Re: [PATCH v2] x86/lib: Optimize num_digits() and fix INT_MIN overflow

Posted by H. Peter Anvin 2 weeks, 1 day ago

On January 21, 2026 3:51:29 AM PST, "Maciej W. Rozycki" <macro@orcam.me.uk> wrote:
>On Tue, 20 Jan 2026, H. Peter Anvin wrote:
>
>> Now, for really silly optimization:
>> 
>> int num_digits(unsigned int x)
>> {
>>     int n = 0;
>>     asm("cmp %2,%1; sbb $-2,%0" : "+r" (n) : "r" (x), "g" (10));
>>     asm("cmp %2,%1; sbb $-1,%0" : "+r" (n) : "r" (x), "g" (100));
>>     asm("cmp %2,%1; sbb $-1,%0" : "+r" (n) : "r" (x), "g" (1000));
>>     asm("cmp %2,%1; sbb $-1,%0" : "+r" (n) : "r" (x), "g" (10000));
>>     asm("cmp %2,%1; sbb $-1,%0" : "+r" (n) : "r" (x), "g" (100000));
>>     asm("cmp %2,%1; sbb $-1,%0" : "+r" (n) : "r" (x), "g" (1000000));
>>     asm("cmp %2,%1; sbb $-1,%0" : "+r" (n) : "r" (x), "g" (10000000));
>>     asm("cmp %2,%1; sbb $-1,%0" : "+r" (n) : "r" (x), "g" (100000000));
>>     asm("cmp %2,%1; sbb $-1,%0" : "+r" (n) : "r" (x), "g" (1000000000));
>> 
>>     return n;
>> }
>> 
>> No branches at all!
>
> I guess you chose to use SBB rather than somewhat less mind-twisting ADC 
>for the entertainment of the reader?
>
> Anyway branchless code can be produced from C code as well, e.g.:
>
>int num_digits(unsigned int x)
>{
>	return (1 + (x > 9) + (x > 99) + (x > 999) + (x > 9999) +
>		(x > 99999) + (x > 999999) + (x > 9999999) +
>		(x > 99999999) + (x > 999999999));
>}
>
>although GCC at least as at version 11 I have here uses SETA rather than 
>ADC/SBB (it doesn't care if you write (x > 9) or (x >= 10), etc.) emitting 
>a longer and likely slower sequence even at -Os.  And likewise the POWER 
>backend doesn't take advantage of the carry flag and prefers calculations 
>involving shifting the sign bit into bit 0.  Obviously no one must have 
>thought of adding the right transformation to the optimiser, which might 
>be an interesting challenge to someone.
>
>  Maciej

No, I use it because SBB subtracts CF, whereas ADC adds CF.

Re: [PATCH v2] x86/lib: Optimize num_digits() and fix INT_MIN overflow

Posted by Maciej W. Rozycki 2 weeks, 1 day ago

On Thu, 22 Jan 2026, H. Peter Anvin wrote:

> > I guess you chose to use SBB rather than somewhat less mind-twisting ADC 
> >for the entertainment of the reader?
[...]
> 
> No, I use it because SBB subtracts CF, whereas ADC adds CF.

 Ah, right, on x86 an immediate needs to be the subtrahend, so you don't 
have the freedom to swap the operands of CMP, which would let you use CF 
either way (as say on VAX), which is what I had in mind.  I stand 
corrected then, it's the only way.

  Maciej

Re: [PATCH v2] x86/lib: Optimize num_digits() and fix INT_MIN overflow

Posted by David Desobry 2 weeks, 3 days ago

On 1/21/26 00:49, H. Peter Anvin wrote:
> On 2026-01-20 15:32, David Desobry wrote:
>>
>> Good catch.

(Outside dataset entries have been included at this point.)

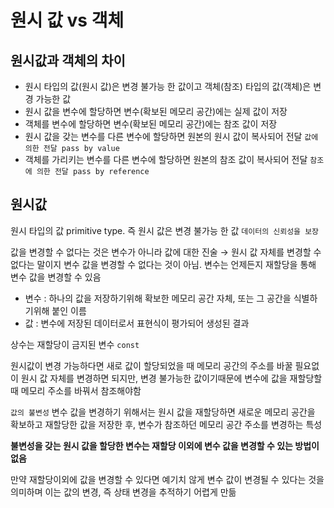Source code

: # 원시 값 vs 객체

## 원시값과 객체의 차이

- 원시 타입의 값(원시 값)은 변경 불가능 한 값이고 객체(참조) 타입의 값(객체)은 변경 가능한 값
- 원시 값을 변수에 할당하면 변수(확보된 메모리 공간)에는 실제 값이 저장
- 객체를 변수에 할당하면 변수(확보된 메모리 공간)에는 참조 값이 저장
- 원시 값을 갖는 변수를 다른 변수에 할당하면 원본의 원시 값이 복사되어 전달 `값에 의한 전달 pass by value`
- 객체를 가리키는 변수를 다른 변수에 할당하면 원본의 참조 값이 복사되어 전달 `참조에 의한 전달 pass by reference`

## 원시값

원시 타입의 값 primitive type. 즉 원시 값은 변경 불가능 한 값 `데이터의 신뢰성을 보장`

값을 변경할 수 없다는 것은 변수가 아니라 값에 대한 진술 → 원시 값 자체를 변경할 수 없다는 말이지 변수 값을 변경할 수 없다는 것이 아님. 변수는 언제든지 재할당을 통해 변수 값을 변경할 수 있음

- 변수 :  하나의 값을 저장하기위해 확보한 메모리 공간 자체, 또는 그 공간을 식별하기위해 붙인 이름
- 값 : 변수에 저장된 데이터로서 표현식이 평가되어 생성된 결과

상수는 재할당이 금지된 변수 `const`

원시값이 변경 가능하다면 새로 값이 할당되었을 때 메모리 공간의 주소를 바꿀 필요없이 원시 값 자체를 변경하면 되지만, 변경 불가능한 값이기때문에 변수에 값을 재할당할 때 메모리 주소를 바꿔서 참조해야함

`값의 불변성` 변수 값을 변경하기 위해서는 원시 값을 재할당하면 새로운 메모리 공간을 확보하고 재할당한 값을 저장한 후, 변수가 참조하던 메모리 공간 주소를 변경하는 특성

**불변성을 갖는 원시 값을 할당한 변수는 재할당 이외에 변수 값을 변경할 수 있는 방법이 없음**

만약 재할당이외에 값을 변경할 수 있다면 예기치 않게 변수 값이 변경될 수 있다는 것을 의미하며 이는 값의 변경, 즉 상태 변경을 추적하기 어렵게 만듦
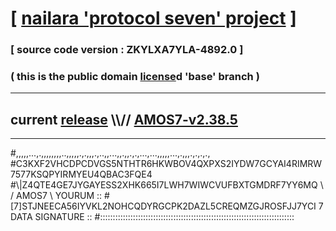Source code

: 
# [ [nailara 'protocol seven' project](http://nailara.network/) ]

### [ source code version : ZKYLXA7YLA-4892.0 ]

### ( this is the public domain [license](../license)d 'base' branch )
---
## current [release](https://github.com/nailara-technologies/protocol-7/releases) \\\\// [AMOS7-v2.38.5](https://github.com/nailara-technologies/protocol-7/releases/tag/AMOS7-v2.38.5)
---

#,,,,,...,.,,,,,,,,..,,,,,.,.,,,.,..,,...,,.,,.,.,...,...,,,,,...,.,,,.,.,.,.,
#C3KXF2VHCDPCDVGS5NTHTR6HKWBOV4QXPXS2IYDW7GCYAI4RIMRW7577KSQPYIRMYEU4QBAC3FQE4
#\\\|Z4QTE4GE7JYGAYESS2XHK665I7LWH7WIWCVUFBXTGMDRF7YY6MQ \ / AMOS7 \ YOURUM ::
#\[7]STJNEECA56IYVKL2NOHCQDYRGCPK2DAZL5CREQMZGJROSFJJ7YCI 7  DATA SIGNATURE ::
#:::::::::::::::::::::::::::::::::::::::::::::::::::::::::::::::::::::::::::::
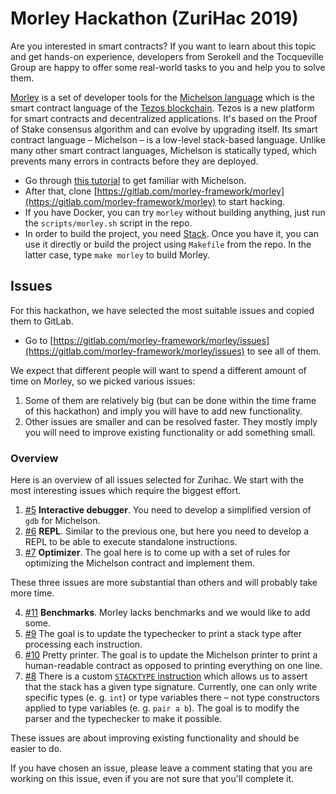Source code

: # Morley Hackathon (ZuriHac 2019)

Are you interested in smart contracts?
If you want to learn about this topic and get hands-on experience, developers from Serokell and the Tocqueville Group are happy to offer some real-world tasks to you and help you to solve them.

[Morley](https://gitlab.com/morley-framework/morley) is a set of developer tools for the [Michelson language](https://tezos.gitlab.io/master/whitedoc/michelson.html) which is the smart contract language of the [Tezos blockchain](https://tezos.com/).
Tezos is a new platform for smart contracts and decentralized applications.
It's based on the Proof of Stake consensus algorithm and can evolve by upgrading itself.
Its smart contract language – Michelson – is a low-level stack-based language.
Unlike many other smart contract languages, Michelson is statically typed, which prevents many errors in contracts before they are deployed.

* Go through [this tutorial](https://gitlab.com/morley-framework/michelson-tutorial) to get familiar with Michelson.
* After that, clone [https://gitlab.com/morley-framework/morley](https://gitlab.com/morley-framework/morley) to start hacking.
* If you have Docker, you can try `morley` without building anything, just run the `scripts/morley.sh` script in the repo.
* In order to build the project, you need [Stack](https://docs.haskellstack.org/en/stable/README/).
Once you have it, you can use it directly or build the project using `Makefile` from the repo.
In the latter case, type `make morley` to build Morley.

## Issues

For this hackathon, we have selected the most suitable issues and copied them to GitLab.

* Go to [https://gitlab.com/morley-framework/morley/issues](https://gitlab.com/morley-framework/morley/issues) to see all of them.

We expect that different people will want to spend a different amount of time on Morley, so we picked various issues:
1. Some of them are relatively big (but can be done within the time frame of this hackathon) and imply you will have to add new functionality.
2. Other issues are smaller and can be resolved faster.
They mostly imply you will need to improve existing functionality or add something small.

### Overview

Here is an overview of all issues selected for Zurihac.
We start with the most interesting issues which require the biggest effort.
1. [#5](https://gitlab.com/morley-framework/morley/issues/5)
**Interactive debugger**.
You need to develop a simplified version of `gdb` for Michelson.
2. [#6](https://gitlab.com/morley-framework/morley/issues/6)
**REPL**.
Similar to the previous one, but here you need to develop a REPL to be able to execute standalone instructions.
3. [#7](https://gitlab.com/morley-framework/morley/issues/7)
**Optimizer**.
The goal here is to come up with a set of rules for optimizing the Michelson contract and implement them.

These three issues are more substantial than others and will probably take more time.

4. [#11](https://gitlab.com/morley-framework/morley/issues/11)
**Benchmarks**.
Morley lacks benchmarks and we would like to add some.
5. [#9](https://gitlab.com/morley-framework/morley/issues/9)
The goal is to update the typechecker to print a stack type after processing each instruction.
6. [#10](https://gitlab.com/morley-framework/morley/issues/10)
Pretty printer.
The goal is to update the Michelson printer to print a human-readable contract as opposed to printing everything on one line.
7. [#8](https://gitlab.com/morley-framework/morley/issues/8)
There is a custom [`STACKTYPE` instruction](https://gitlab.com/morley-framework/morley/blob/master/docs/morleyInstructions.md#stacktype) which allows us to assert that the stack has a given type signature.
Currently, one can only write specific types (e. g. `int`) or type variables there – not type constructors applied to type variables (e. g. `pair a b`).
The goal is to modify the parser and the typechecker to make it possible.

These issues are about improving existing functionality and should be easier to do.

If you have chosen an issue, please leave a comment stating that you are working on this issue, even if you are not sure that you'll complete it.
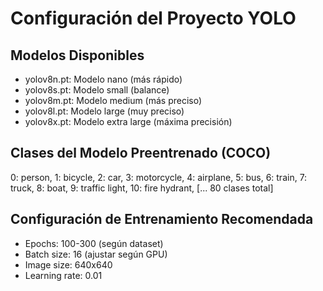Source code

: 
# Configuración del Proyecto YOLO

## Modelos Disponibles
- yolov8n.pt: Modelo nano (más rápido)
- yolov8s.pt: Modelo small (balance)  
- yolov8m.pt: Modelo medium (más preciso)
- yolov8l.pt: Modelo large (muy preciso)
- yolov8x.pt: Modelo extra large (máxima precisión)

## Clases del Modelo Preentrenado (COCO)
0: person, 1: bicycle, 2: car, 3: motorcycle, 4: airplane, 5: bus,
6: train, 7: truck, 8: boat, 9: traffic light, 10: fire hydrant,
[... 80 clases total]

## Configuración de Entrenamiento Recomendada
- Epochs: 100-300 (según dataset)
- Batch size: 16 (ajustar según GPU)
- Image size: 640x640
- Learning rate: 0.01
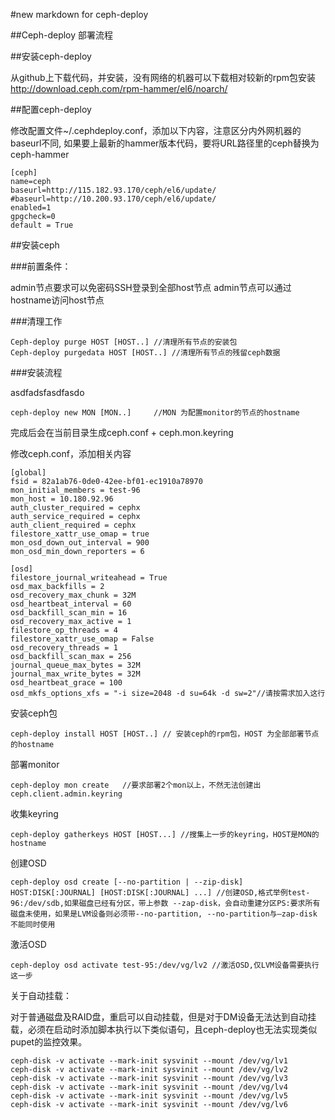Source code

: #new markdown for ceph-deploy

##Ceph-deploy 部署流程

##安装ceph-deploy

从github上下载代码，并安装，没有网络的机器可以下载相对较新的rpm包安装
http://download.ceph.com/rpm-hammer/el6/noarch/

##配置ceph-deploy

修改配置文件~/.cephdeploy.conf，添加以下内容，注意区分内外网机器的baseurl不同,
如果要上最新的hammer版本代码，要将URL路径里的ceph替换为ceph-hammer

    [ceph]
    name=ceph
    baseurl=http://115.182.93.170/ceph/el6/update/    
    #baseurl=http://10.200.93.170/ceph/el6/update/
    enabled=1
    gpgcheck=0
    default = True

##安装ceph

###前置条件：

admin节点要求可以免密码SSH登录到全部host节点
admin节点可以通过hostname访问host节点

###清理工作

    Ceph-deploy purge HOST [HOST..] //清理所有节点的安装包
    Ceph-deploy purgedata HOST [HOST..] //清理所有节点的残留ceph数据

###安装流程



asdfadsfasdfasdo

    ceph-deploy new MON [MON..]     //MON 为配置monitor的节点的hostname

完成后会在当前目录生成ceph.conf + ceph.mon.keyring

修改ceph.conf，添加相关内容

    [global]
    fsid = 82a1ab76-0de0-42ee-bf01-ec1910a78970
    mon_initial_members = test-96
    mon_host = 10.180.92.96
    auth_cluster_required = cephx
    auth_service_required = cephx
    auth_client_required = cephx
    filestore_xattr_use_omap = true
    mon_osd_down_out_interval = 900
    mon_osd_min_down_reporters = 6
    
    [osd]
    filestore_journal_writeahead = True
    osd_max_backfills = 2
    osd_recovery_max_chunk = 32M
    osd_heartbeat_interval = 60
    osd_backfill_scan_min = 16
    osd_recovery_max_active = 1
    filestore_op_threads = 4
    filestore_xattr_use_omap = False
    osd_recovery_threads = 1
    osd_backfill_scan_max = 256
    journal_queue_max_bytes = 32M
    journal_max_write_bytes = 32M
    osd_heartbeat_grace = 100
    osd_mkfs_options_xfs = "-i size=2048 -d su=64k -d sw=2"//请按需求加入这行

安装ceph包

    ceph-deploy install HOST [HOST..] // 安装ceph的rpm包，HOST 为全部部署节点的hostname

部署monitor

    ceph-deploy mon create   //要求部署2个mon以上，不然无法创建出ceph.client.admin.keyring

收集keyring

    ceph-deploy gatherkeys HOST [HOST...] //搜集上一步的keyring，HOST是MON的hostname

创建OSD

    ceph-deploy osd create [--no-partition | --zip-disk] HOST:DISK[:JOURNAL] [HOST:DISK[:JOURNAL] ...] //创建OSD,格式举例test-96:/dev/sdb,如果磁盘已经有分区，带上参数 --zap-disk，会自动重建分区PS:要求所有磁盘未使用，如果是LVM设备则必须带--no-partition, --no-partition与—zap-disk 不能同时使用

激活OSD

    ceph-deploy osd activate test-95:/dev/vg/lv2 //激活OSD,仅LVM设备需要执行这一步

关于自动挂载：

对于普通磁盘及RAID盘，重启可以自动挂载，但是对于DM设备无法达到自动挂载，必须在启动时添加脚本执行以下类似语句，且ceph-deploy也无法实现类似pupet的监控效果。

    ceph-disk -v activate --mark-init sysvinit --mount /dev/vg/lv1
    ceph-disk -v activate --mark-init sysvinit --mount /dev/vg/lv2
    ceph-disk -v activate --mark-init sysvinit --mount /dev/vg/lv3
    ceph-disk -v activate --mark-init sysvinit --mount /dev/vg/lv4
    ceph-disk -v activate --mark-init sysvinit --mount /dev/vg/lv5
    ceph-disk -v activate --mark-init sysvinit --mount /dev/vg/lv6
    
    

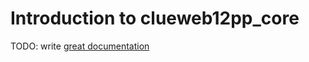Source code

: # Introduction to clueweb12pp_core

TODO: write [great documentation](http://jacobian.org/writing/great-documentation/what-to-write/)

I have replaced the switch statement with a linear if-chain in v3
>> to ensure better code generation for both GCC and Clang.
>>
> 
> I think a bigger deal is just to change it to unsigned.
> 
> Now, for really silly optimization:
> 
> int num_digits(unsigned int x)
> {
>      int n = 0;
>      asm("cmp %2,%1; sbb $-2,%0" : "+r" (n) : "r" (x), "g" (10));
>      asm("cmp %2,%1; sbb $-1,%0" : "+r" (n) : "r" (x), "g" (100));
>      asm("cmp %2,%1; sbb $-1,%0" : "+r" (n) : "r" (x), "g" (1000));
>      asm("cmp %2,%1; sbb $-1,%0" : "+r" (n) : "r" (x), "g" (10000));
>      asm("cmp %2,%1; sbb $-1,%0" : "+r" (n) : "r" (x), "g" (100000));
>      asm("cmp %2,%1; sbb $-1,%0" : "+r" (n) : "r" (x), "g" (1000000));
>      asm("cmp %2,%1; sbb $-1,%0" : "+r" (n) : "r" (x), "g" (10000000));
>      asm("cmp %2,%1; sbb $-1,%0" : "+r" (n) : "r" (x), "g" (100000000));
>      asm("cmp %2,%1; sbb $-1,%0" : "+r" (n) : "r" (x), "g" (1000000000));
> 
>      return n;
> }
> 
> No branches at all!
> 
> 	-hpa
> 

Actually, the V3 change: 	
if (val < 0) {
-		d++;
-		val = -val;
+		d = 1;
+		v = -val;
+	} else {
+		d = 0;
+		v = val;
  	}
reintroduced the undefined behavior for val == INT_MIN.
So this V3 version is incorrect.
I'm not familiar enough with the rest of the codebase to know if 
changing the function signature to unsigned int is correct here.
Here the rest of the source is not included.